• **Exercise goal**
Once the pictures are set aside, reproduce all of the records exactly.

• **Data excerpts**
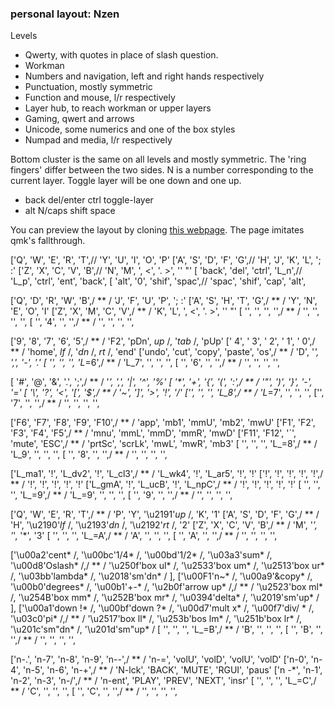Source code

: 
### personal layout: Nzen

Levels

* Qwerty, with quotes in place of slash question.
* Workman
* Numbers and navigation, left and right hands respectively
* Punctuation, mostly symmetric
* Function and mouse, l/r respectively
* Layer hub, to reach workman or upper layers
* Gaming, qwert and arrows
* Unicode, some numerics and one of the box styles
* Numpad and media, l/r respectively

Bottom cluster is the same on all levels and mostly symmetric. The 'ring fingers' differ between the two sides. N is a number corresponding to the current layer. Toggle layer will be one down and one up.

* back del/enter ctrl toggle-layer
* alt N/caps shift space

You can preview the layout by cloning [this webpage](https://gitlab.com/Nzen/impatient-broth-nenem). The page imitates qmk's fallthrough.

['Q', 'W', 'E', 'R', 'T',// 'Y', 'U', 'I', 'O', 'P'
['A', 'S', 'D', 'F', 'G',// 'H', 'J', 'K', 'L', '; :'
['Z', 'X', 'C', 'V', 'B',// 'N', 'M', ', <', '. >', '\' "'
[  'back', 'del', 'ctrl', 'L_n',// 'L_p', 'ctrl', 'ent', 'back',
[  'alt', '0', 'shif', 'spac',// 'spac', 'shif', 'cap', 'alt',

['Q', 'D', 'R', 'W', 'B',/ ** / 'J', 'F', 'U', 'P', '; :'
['A', 'S', 'H', 'T', 'G',/ ** / 'Y', 'N', 'E', 'O', 'I'
['Z', 'X', 'M', 'C', 'V',/ ** / 'K', 'L', ', <', '. >', '\' "'
[ '', '', '', '',/ ** / '', '', '', '',
[ '', '4', '', '',/ ** / '', '', '', '',

['9', '8', '7', '6', '5',/ ** / 'F2', 'pDn', *up* /, '*tab* /, 'pUp'
[' 4', ' 3', ' 2', ' 1', ' 0',/ ** / 'home', *lf* /, '*dn* /, *rt* /, 'end'
['undo', 'cut', 'copy', 'paste', 'os',/ ** / 'D', '_', ',', '-', '.'
[ '', '', '', 'L_=6',/ ** / 'L_7', '', '', '',
[ '', '6', '', '',/ ** / '', '', '', '',

[ '#', '@', '&', '.', ';',/ ** / '_', ',', '|', '^', '%'
[ '*', '+', '{', '(', ':',/ ** / '"', ')', '}', '-', '='
[ '\\', '?', '<', '[', '$',/ ** / '~', ']', '>', '!', '/'
['', '', '', 'L_8',/ ** / 'L_=7', '', '', '',
['', '7', '', '',/ ** / '', '', '', '',

['F6', 'F7', 'F8', 'F9', 'F10',/ ** / 'app', 'mb1', 'mmU', 'mb2', 'mwU'
['F1', 'F2', 'F3', 'F4', 'F5',/ ** / 'mnu', 'mmL', 'mmD', 'mmR', 'mwD'
['F11', 'F12', '`', 'mute', 'ESC',/ ** / 'prtSc', 'scrLk', 'mwL', 'mwR', 'mb3'
[ '', '', '', 'L_=8',/ ** / 'L_9', '', '', '',
[ '', '8', '', '',/ ** / '', '', '', '',

['L_ma1', '!', 'L_dv2', '!', 'L_cl3',/ ** / 'L_wk4', '!', 'L_ar5', '!', '!'
['!', '!', '!', '!', '!',/ ** / '!', '!', '!', '!', '!'
['L_gmA', '!', 'L_ucB', '!', 'L_npC',/ ** / '!', '!', '!', '!', '!'
[ '', '', '', 'L_=9',/ ** / 'L_=9', '', '', '',
[ '', '9', '', '',/ ** / '', '', '', '',

['Q', 'W', 'E', 'R', 'T',/ ** / 'P', 'Y', '\u2191'*up* /, 'K', '1'
['A', 'S', 'D', 'F', 'G',/ ** / 'H', '\u2190'*lf* /, '\u2193'*dn* /, '\u2192'*rt* /, '2'
['Z', 'X', 'C', 'V', 'B',/ ** / 'M', '*', '*', '*', '3'
[ '', '', '', 'L_=A',/ ** / 'A', '', '', '',
[ '', 'A', '', '',/ ** / '', '', '', '',

['\u00a2'cent* /, '\u00bc'1/4* /, '\u00bd'1/2* /, '\u03a3'sum* /, '\u00d8'Oslash* /,/ ** / '\u250f'box ul* /, '\u2533'box um* /, '\u2513'box ur* /, '\u03bb'lambda* /, '\u2018'sm'dn* / ],
['\u00F1'n~* /, '\u00a9'&copy* /, '\u00b0'degrees* /, '\u00b1'+-* /, '\u2b0f'arrow up* /,/ ** / '\u2523'box ml* /, '\u254B'box mm* /, '\u252B'box mr* /, '\u0394'delta* /, '\u2019'sm'up* / ],
['\u00a1'down !* /, '\u00bf'down ?* /, '\u00d7'mult x* /, '\u00f7'div/ * /, '\u03c0'pi* /,/ ** / '\u2517'box ll* /, '\u253b'bos lm* /, '\u251b'box lr* /, '\u201c'sm"dn* /, '\u201d'sm"up* /
[ '', '', '', 'L_=B',/ ** / 'B', '', '', '',
[ '', 'B', '', '',/ ** / '', '', '', '',

['n-.', 'n-7', 'n-8', 'n-9', 'n--',/ ** / 'n-=', 'volU', 'volD', 'volU', 'volD'
['n-0', 'n-4', 'n-5', 'n-6', 'n-+',/ ** / 'N-lck', 'BACK', 'MUTE', 'RGUI', 'paus'
['n -*', 'n-1', 'n-2', 'n-3', 'n-/',/ ** / 'n-ent', 'PLAY', 'PREV', 'NEXT', 'insr'
[ '', '', '', 'L_=C',/ ** / 'C', '', '', '',
[ '', 'C', '', '',/ ** / '', '', '', '',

• **Your response**
Source code

: 
### personal layout: Nzen

Levels

* Qwerty, with quotes in place of slash question.
* Workman
* Numbers and navigation, left and right hands respectively
* Punctuation, mostly symmetric
* Function and mouse, l/r respectively
* Layer hub, to reach workman or upper layers
* Gaming, qwert and arrows
* Unicode, some numerics and one of the box styles
* Numpad and media, l/r respectively

Bottom cluster is the same on all levels and mostly symmetric. The 'ring fingers' differ between the two sides. N is a number corresponding to the current layer. Toggle layer will be one down and one up.

* back del/enter ctrl toggle-layer
* alt N/caps shift space

You can preview the layout by cloning [this webpage](https://gitlab.com/Nzen/impatient-broth-nenem). The page imitates qmk's fallthrough.

['Q', 'W', 'E', 'R', 'T',// 'Y', 'U', 'I', 'O', 'P'
['A', 'S', 'D', 'F', 'G',// 'H', 'J', 'K', 'L', '; :'
['Z', 'X', 'C', 'V', 'B',// 'N', 'M', ', <', '. >', '\' "'
[  'back', 'del', 'ctrl', 'L_n',// 'L_p', 'ctrl', 'ent', 'back',
[  'alt', '0', 'shif', 'spac',// 'spac', 'shif', 'cap', 'alt',

['Q', 'D', 'R', 'W', 'B',/ ** / 'J', 'F', 'U', 'P', '; :'
['A', 'S', 'H', 'T', 'G',/ ** / 'Y', 'N', 'E', 'O', 'I'
['Z', 'X', 'M', 'C', 'V',/ ** / 'K', 'L', ', <', '. >', '\' "'
[ '', '', '', '',/ ** / '', '', '', '',
[ '', '4', '', '',/ ** / '', '', '', '',

['9', '8', '7', '6', '5',/ ** / 'F2', 'pDn', *up* /, '*tab* /, 'pUp'
[' 4', ' 3', ' 2', ' 1', ' 0',/ ** / 'home', *lf* /, '*dn* /, *rt* /, 'end'
['undo', 'cut', 'copy', 'paste', 'os',/ ** / 'D', '_', ',', '-', '.'
[ '', '', '', 'L_=6',/ ** / 'L_7', '', '', '',
[ '', '6', '', '',/ ** / '', '', '', '',

[ '#', '@', '&', '.', ';',/ ** / '_', ',', '|', '^', '%'
[ '*', '+', '{', '(', ':',/ ** / '"', ')', '}', '-', '='
[ '\\', '?', '<', '[', '$',/ ** / '~', ']', '>', '!', '/'
['', '', '', 'L_8',/ ** / 'L_=7', '', '', '',
['', '7', '', '',/ ** / '', '', '', '',

['F6', 'F7', 'F8', 'F9', 'F10',/ ** / 'app', 'mb1', 'mmU', 'mb2', 'mwU'
['F1', 'F2', 'F3', 'F4', 'F5',/ ** / 'mnu', 'mmL', 'mmD', 'mmR', 'mwD'
['F11', 'F12', '`', 'mute', 'ESC',/ ** / 'prtSc', 'scrLk', 'mwL', 'mwR', 'mb3'
[ '', '', '', 'L_=8',/ ** / 'L_9', '', '', '',
[ '', '8', '', '',/ ** / '', '', '', '',

['L_ma1', '!', 'L_dv2', '!', 'L_cl3',/ ** / 'L_wk4', '!', 'L_ar5', '!', '!'
['!', '!', '!', '!', '!',/ ** / '!', '!', '!', '!', '!'
['L_gmA', '!', 'L_ucB', '!', 'L_npC',/ ** / '!', '!', '!', '!', '!'
[ '', '', '', 'L_=9',/ ** / 'L_=9', '', '', '',
[ '', '9', '', '',/ ** / '', '', '', '',

['Q', 'W', 'E', 'R', 'T',/ ** / 'P', 'Y', '\u2191'*up* /, 'K', '1'
['A', 'S', 'D', 'F', 'G',/ ** / 'H', '\u2190'*lf* /, '\u2193'*dn* /, '\u2192'*rt* /, '2'
['Z', 'X', 'C', 'V', 'B',/ ** / 'M', '*', '*', '*', '3'
[ '', '', '', 'L_=A',/ ** / 'A', '', '', '',
[ '', 'A', '', '',/ ** / '', '', '', '',

['\u00a2'cent* /, '\u00bc'1/4* /, '\u00bd'1/2* /, '\u03a3'sum* /, '\u00d8'Oslash* /,/ ** / '\u250f'box ul* /, '\u2533'box um* /, '\u2513'box ur* /, '\u03bb'lambda* /, '\u2018'sm'dn* / ],
['\u00F1'n~* /, '\u00a9'&copy* /, '\u00b0'degrees* /, '\u00b1'+-* /, '\u2b0f'arrow up* /,/ ** / '\u2523'box ml* /, '\u254B'box mm* /, '\u252B'box mr* /, '\u0394'delta* /, '\u2019'sm'up* / ],
['\u00a1'down !* /, '\u00bf'down ?* /, '\u00d7'mult x* /, '\u00f7'div/ * /, '\u03c0'pi* /,/ ** / '\u2517'box ll* /, '\u253b'bos lm* /, '\u251b'box lr* /, '\u201c'sm"dn* /, '\u201d'sm"up* /
[ '', '', '', 'L_=B',/ ** / 'B', '', '', '',
[ '', 'B', '', '',/ ** / '', '', '', '',

['n-.', 'n-7', 'n-8', 'n-9', 'n--',/ ** / 'n-=', 'volU', 'volD', 'volU', 'volD'
['n-0', 'n-4', 'n-5', 'n-6', 'n-+',/ ** / 'N-lck', 'BACK', 'MUTE', 'RGUI', 'paus'
['n -*', 'n-1', 'n-2', 'n-3', 'n-/',/ ** / 'n-ent', 'PLAY', 'PREV', 'NEXT', 'insr'
[ '', '', '', 'L_=C',/ ** / 'C', '', '', '',
[ '', 'C', '', '',/ ** / '', '', '', '',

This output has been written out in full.